◆ To do ◆
Only some lines are wanted. Transcribe, exactly, the lines below from the line with "Website for farewell" up to and including the line with "Visual Media (DVM)](https://github.com/dvm-bitspilani)".
___ Dataset records ___
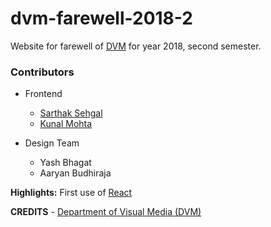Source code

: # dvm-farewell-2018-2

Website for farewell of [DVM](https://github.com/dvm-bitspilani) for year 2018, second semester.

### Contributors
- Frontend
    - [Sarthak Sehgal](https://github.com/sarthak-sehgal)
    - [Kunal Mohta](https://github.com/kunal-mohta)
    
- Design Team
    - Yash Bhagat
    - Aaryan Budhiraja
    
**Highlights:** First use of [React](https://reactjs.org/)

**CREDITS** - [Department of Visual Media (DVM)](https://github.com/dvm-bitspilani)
___
___ Dataset records ___
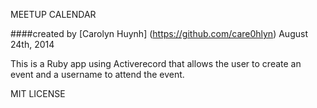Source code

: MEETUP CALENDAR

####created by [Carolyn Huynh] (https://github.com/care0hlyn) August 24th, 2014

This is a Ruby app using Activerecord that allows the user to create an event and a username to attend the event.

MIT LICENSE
___
◆ Expected answer ◆
Website for farewell of [DVM](https://github.com/dvm-bitspilani) for year 2018, second semester.

### Contributors
- Frontend
    - [Sarthak Sehgal](https://github.com/sarthak-sehgal)
    - [Kunal Mohta](https://github.com/kunal-mohta)
    
- Design Team
    - Yash Bhagat
    - Aaryan Budhiraja
    
**Highlights:** First use of [React](https://reactjs.org/)

**CREDITS** - [Department of Visual Media (DVM)](https://github.com/dvm-bitspilani)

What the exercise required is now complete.